# [Problem to work on]
Apart from the images, the records below need to be copied exactly.

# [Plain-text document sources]
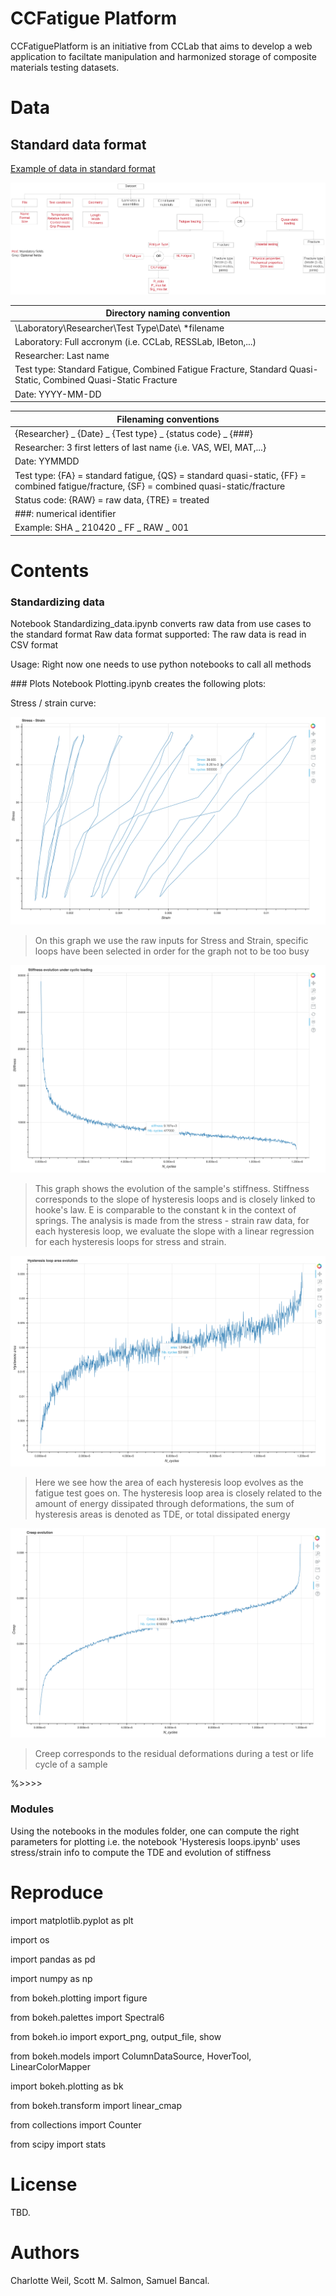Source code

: # CCFatigue Platform

CCFatiguePlatform is an initiative from CCLab that aims to develop a web application to faciltate manipulation and harmonized storage of composite materials testing datasets. 

# Data
## Standard data format
[Example of data in standard format](https://drive.google.com/file/d/1-SuUHPbW-xFr65yqVIbrqHl1vb4ejMzo/view?usp=sharing "Shayan's data in standard format")




![Metadata Scheme](Images/metadata-scheme.png "Metadata Scheme")


|Directory naming convention|
|---------------------------|
|\Laboratory\Researcher\Test Type\Date\ *filename
|Laboratory: Full accronym (i.e. CCLab, RESSLab, IBeton,...)
|Researcher: Last name
|Test type: Standard Fatigue, Combined Fatigue Fracture, Standard Quasi-Static, Combined Quasi-Static Fracture
|Date: YYYY-MM-DD


|Filenaming conventions|
|-----------------------|
|{Researcher} _ {Date} _ {Test type} _ {status code} _ {###}|
|Researcher: 3 first letters of last name {i.e. VAS, WEI, MAT,...}
|Date: YYMMDD
|Test type: {FA} = standard fatigue, {QS} = standard quasi-static, {FF} = combined fatigue/fracture, {SF} = combined quasi-static/fracture
|Status code: {RAW} = raw data, {TRE} = treated
|###: numerical identifier
|Example: SHA _ 210420 _ FF _ RAW _ 001

# Contents

### Standardizing data
Notebook Standardizing_data.ipynb converts raw data from use cases to the standard format
Raw data format supported: The raw data is read in CSV format

Usage: Right now one needs to use python notebooks to call all methods

### Plots
Notebook Plotting.ipynb creates the following plots:

Stress / strain curve:

![Stress - Strain](Images/stress-strain.png "Stress - Strain")
>On this graph we use the raw inputs for Stress and Strain, specific loops have been selected in order for the graph not to be too busy

![Stiffness Evolution](Images/stiffness-evolution.png "Stiffness evolution")
>This graph shows the evolution of the sample's stiffness. Stiffness corresponds to the slope of hysteresis loops and is closely linked to hooke's law. E is comparable to the constant k in the context of springs. The analysis is made from the stress - strain raw data, for each hysteresis loop, we evaluate the slope with a linear regression for each hysteresis loops for stress and strain.

![Hysteresis area evolution](Images/hysteresis-area.png "Hysteresis area evolution")
>Here we see how the area of each hysteresis loop evolves as the fatigue test goes on. The hysteresis loop area is closely related to the amount of energy dissipated through deformations, the sum of hysteresis areas is denoted as TDE, or total dissipated energy

![Creep evolution](Images/creep-evolution.png "Creep evolution")
>Creep corresponds to the residual deformations during a test or life cycle of a sample

%>>>> 

### Modules
Using the notebooks in the modules folder, one can compute the right parameters for plotting i.e. the notebook 'Hysteresis loops.ipynb' uses stress/strain info to compute the TDE and evolution of stiffness


# Reproduce

import matplotlib.pyplot as plt

import os

import pandas as pd

import numpy as np

from bokeh.plotting import figure

from bokeh.palettes import Spectral6

from bokeh.io import export_png, output_file, show

from bokeh.models import ColumnDataSource, HoverTool, LinearColorMapper

import bokeh.plotting as bk

from bokeh.transform import linear_cmap

from collections import Counter

from scipy import stats

# License
TBD.

# Authors
Charlotte Weil, Scott M. Salmon, Samuel Bancal.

# [Output of the exercise]
Source code

: # CCFatigue Platform

CCFatiguePlatform is an initiative from CCLab that aims to develop a web application to faciltate manipulation and harmonized storage of composite materials testing datasets. 

# Data
## Standard data format
[Example of data in standard format](https://drive.google.com/file/d/1-SuUHPbW-xFr65yqVIbrqHl1vb4ejMzo/view?usp=sharing "Shayan's data in standard format")




![Metadata Scheme](Images/metadata-scheme.png "Metadata Scheme")


|Directory naming convention|
|---------------------------|
|\Laboratory\Researcher\Test Type\Date\ *filename
|Laboratory: Full accronym (i.e. CCLab, RESSLab, IBeton,...)
|Researcher: Last name
|Test type: Standard Fatigue, Combined Fatigue Fracture, Standard Quasi-Static, Combined Quasi-Static Fracture
|Date: YYYY-MM-DD


|Filenaming conventions|
|-----------------------|
|{Researcher} _ {Date} _ {Test type} _ {status code} _ {###}|
|Researcher: 3 first letters of last name {i.e. VAS, WEI, MAT,...}
|Date: YYMMDD
|Test type: {FA} = standard fatigue, {QS} = standard quasi-static, {FF} = combined fatigue/fracture, {SF} = combined quasi-static/fracture
|Status code: {RAW} = raw data, {TRE} = treated
|###: numerical identifier
|Example: SHA _ 210420 _ FF _ RAW _ 001

# Contents

### Standardizing data
Notebook Standardizing_data.ipynb converts raw data from use cases to the standard format
Raw data format supported: The raw data is read in CSV format

Usage: Right now one needs to use python notebooks to call all methods

### Plots
Notebook Plotting.ipynb creates the following plots:

Stress / strain curve:

![Stress - Strain](Images/stress-strain.png "Stress - Strain")
>On this graph we use the raw inputs for Stress and Strain, specific loops have been selected in order for the graph not to be too busy

![Stiffness Evolution](Images/stiffness-evolution.png "Stiffness evolution")
>This graph shows the evolution of the sample's stiffness. Stiffness corresponds to the slope of hysteresis loops and is closely linked to hooke's law. E is comparable to the constant k in the context of springs. The analysis is made from the stress - strain raw data, for each hysteresis loop, we evaluate the slope with a linear regression for each hysteresis loops for stress and strain.

![Hysteresis area evolution](Images/hysteresis-area.png "Hysteresis area evolution")
>Here we see how the area of each hysteresis loop evolves as the fatigue test goes on. The hysteresis loop area is closely related to the amount of energy dissipated through deformations, the sum of hysteresis areas is denoted as TDE, or total dissipated energy

![Creep evolution](Images/creep-evolution.png "Creep evolution")
>Creep corresponds to the residual deformations during a test or life cycle of a sample

%>>>> 

### Modules
Using the notebooks in the modules folder, one can compute the right parameters for plotting i.e. the notebook 'Hysteresis loops.ipynb' uses stress/strain info to compute the TDE and evolution of stiffness


# Reproduce

import matplotlib.pyplot as plt

import os

import pandas as pd

import numpy as np

from bokeh.plotting import figure

from bokeh.palettes import Spectral6

from bokeh.io import export_png, output_file, show

from bokeh.models import ColumnDataSource, HoverTool, LinearColorMapper

import bokeh.plotting as bk

from bokeh.transform import linear_cmap

from collections import Counter

from scipy import stats

# License
TBD.

# Authors
Charlotte Weil, Scott M. Salmon, Samuel Bancal.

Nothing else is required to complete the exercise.